In her search for other radioactive materials apart from uranium, Curie found out that an element called thorium was also radioactive.
She promptly published her discoveries and established her priorities. Her paper gave a simple description and account of her work and was presented at the Académie des Sciences on April 12th 1898. Pierre was quite intrigued by her achievements that de decided to drop his research work on crystals to join her in her ventures. As they were not aware of the harmful effect of exposure to radiation to their health, both had no idea what price they would pay with their health. In July the same year, the couple published a paper to announce the discovery of a new element that they named “polonium “. This was in honor of Curie’s land, Poland. On 26th December of the same year, the couple announced the existence of another element that they named “Radium” for its intense radioactivity.

Naturally, Pitchblende is a complex element. The separation of its constituents had proved to be a laborious and tiring task for the Curies. Polonium chemically resembles an element called bismuth, and it was the only bismuth-like material in the ore specimen. Radium on the other hand is closely chemically related to barium, both of which are found in pitchblende. This made the task quite complicated, and finding substantial quantities that were not contaminated by with barium were still out of reach. They decided to take on the task of separating out the radium salt from pitchblende using a process known as Differential Crystallization. Both husband and wife managed to separate one tenth of a gram of radium from a tone of pitchblende in the year 1902.

Tragedy struck in 1906, when Mr. Pierre Currie was involved in an accident and was killed by a horse drawn vehicle. This was heavy on Marie, but she gathered strength and went on with her work. By 1910, Marie had successfully isolated a pure radium metal. Further experimentation on the metal revealed that one mole of radium has a mass of 226 grams. These findings lied more towards chemistry than physics and she was later awarded a Nobel Prize in 1911. In an unexpected move of philanthropy, Marie refrained from patenting the process of radium separation in an aim of generally benefiting the scientific community.

Overall, Marie Curie’s inventions proved to be of considerable benefit to mankind. She coined the term “Radioactivity” and found that radiation can kill normal human cells. This was a fact, she pointed out, that could be used for a good course as it can be manipulated to cure cancer by destroying the tumor cells. She brought forth the idea of the X-ray machines and designed them for the medical world. Mobile X-ray machines were also designed by her and these proved to be of considerable assistance when the war broke out. In fact, she was at the war front providing the necessary help to soldiers.

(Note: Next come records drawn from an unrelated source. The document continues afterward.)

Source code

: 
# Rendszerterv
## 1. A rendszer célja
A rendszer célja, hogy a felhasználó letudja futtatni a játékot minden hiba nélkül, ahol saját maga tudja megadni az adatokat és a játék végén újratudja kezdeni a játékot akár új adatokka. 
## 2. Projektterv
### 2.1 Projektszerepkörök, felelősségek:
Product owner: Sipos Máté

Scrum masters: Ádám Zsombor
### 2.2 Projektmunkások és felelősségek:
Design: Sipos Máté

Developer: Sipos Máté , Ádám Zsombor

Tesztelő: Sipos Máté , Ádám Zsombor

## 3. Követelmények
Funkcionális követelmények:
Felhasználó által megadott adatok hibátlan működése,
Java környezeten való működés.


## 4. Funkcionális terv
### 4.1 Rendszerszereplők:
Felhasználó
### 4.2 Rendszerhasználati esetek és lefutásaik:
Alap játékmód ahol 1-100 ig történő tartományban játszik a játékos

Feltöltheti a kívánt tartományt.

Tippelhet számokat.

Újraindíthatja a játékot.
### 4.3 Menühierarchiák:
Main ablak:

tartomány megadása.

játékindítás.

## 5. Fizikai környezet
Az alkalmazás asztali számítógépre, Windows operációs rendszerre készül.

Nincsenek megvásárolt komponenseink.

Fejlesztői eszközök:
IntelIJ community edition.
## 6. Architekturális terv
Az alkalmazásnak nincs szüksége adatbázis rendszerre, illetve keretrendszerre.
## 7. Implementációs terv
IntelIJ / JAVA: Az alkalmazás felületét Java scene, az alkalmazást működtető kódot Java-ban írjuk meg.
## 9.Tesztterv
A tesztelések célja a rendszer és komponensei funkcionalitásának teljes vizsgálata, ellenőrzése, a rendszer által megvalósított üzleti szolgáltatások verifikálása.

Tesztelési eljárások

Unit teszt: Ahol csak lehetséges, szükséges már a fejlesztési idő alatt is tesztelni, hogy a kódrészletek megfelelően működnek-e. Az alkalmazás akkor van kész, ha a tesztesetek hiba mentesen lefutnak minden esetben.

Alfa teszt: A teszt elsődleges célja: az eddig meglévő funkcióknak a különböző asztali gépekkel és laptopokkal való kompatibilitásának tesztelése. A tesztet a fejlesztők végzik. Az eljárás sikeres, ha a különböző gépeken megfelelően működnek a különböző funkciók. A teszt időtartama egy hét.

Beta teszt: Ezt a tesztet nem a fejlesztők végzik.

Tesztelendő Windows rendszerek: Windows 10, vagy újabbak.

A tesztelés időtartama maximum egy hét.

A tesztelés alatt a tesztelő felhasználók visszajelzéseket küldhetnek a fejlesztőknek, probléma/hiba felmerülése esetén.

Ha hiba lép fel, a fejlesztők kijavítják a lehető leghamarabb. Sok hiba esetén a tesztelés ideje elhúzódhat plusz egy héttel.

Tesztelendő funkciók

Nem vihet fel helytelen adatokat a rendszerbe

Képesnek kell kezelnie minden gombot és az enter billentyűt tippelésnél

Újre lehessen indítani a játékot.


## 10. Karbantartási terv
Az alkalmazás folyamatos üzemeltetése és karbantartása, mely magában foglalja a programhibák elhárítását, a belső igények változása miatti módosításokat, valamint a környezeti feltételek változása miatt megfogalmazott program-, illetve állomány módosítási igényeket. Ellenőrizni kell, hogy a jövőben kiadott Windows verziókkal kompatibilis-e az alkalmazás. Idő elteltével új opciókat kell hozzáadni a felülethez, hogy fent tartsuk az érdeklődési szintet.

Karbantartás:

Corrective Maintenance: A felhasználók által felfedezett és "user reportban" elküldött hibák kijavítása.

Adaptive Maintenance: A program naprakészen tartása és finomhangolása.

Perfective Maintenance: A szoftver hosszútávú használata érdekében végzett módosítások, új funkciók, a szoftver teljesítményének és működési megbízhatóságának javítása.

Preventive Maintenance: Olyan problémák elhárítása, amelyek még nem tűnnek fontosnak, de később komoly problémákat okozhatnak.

Madam Marie Curie, along with Pierre Curie and Henri Becquerel, was awarded a Nobel Peace Prize in Physics by the Royal Swedish Academy of Sciences for their extra ordinary contribution in joint researches on radiation phenomenon. She was also a mother to two daughters, Irene and Eve Curie. Marie Curie is the first woman to have received a Nobel Peace prize and the first person to win and share a Nobel Peace prize.
Marie Curie 1911

The great inventions of Madam Marie Curie could have fetched her substantial fortunes, which she rightfully deserved. But she never patented any of them. Instead, she humbly gave them to science for mankind to benefit in all ways possible. She visited Poland in 1934 for the last time, and a few months later she died on July 4th 1934 at the Sancellemoz Sanatorium in Passy eastern France. This was from aplastic anemia that she contracted from the lengthened exposure to radiation. She continuously carried test tubes that contained radioactive isotopes and had them in her desk drawer.

Because of the high levels of radioactivity, her papers from the late 1800’s are still considered too poisonous to handle. In fact, almost everything that she worked are stored in lead lined boxes, since they are considered radioactive!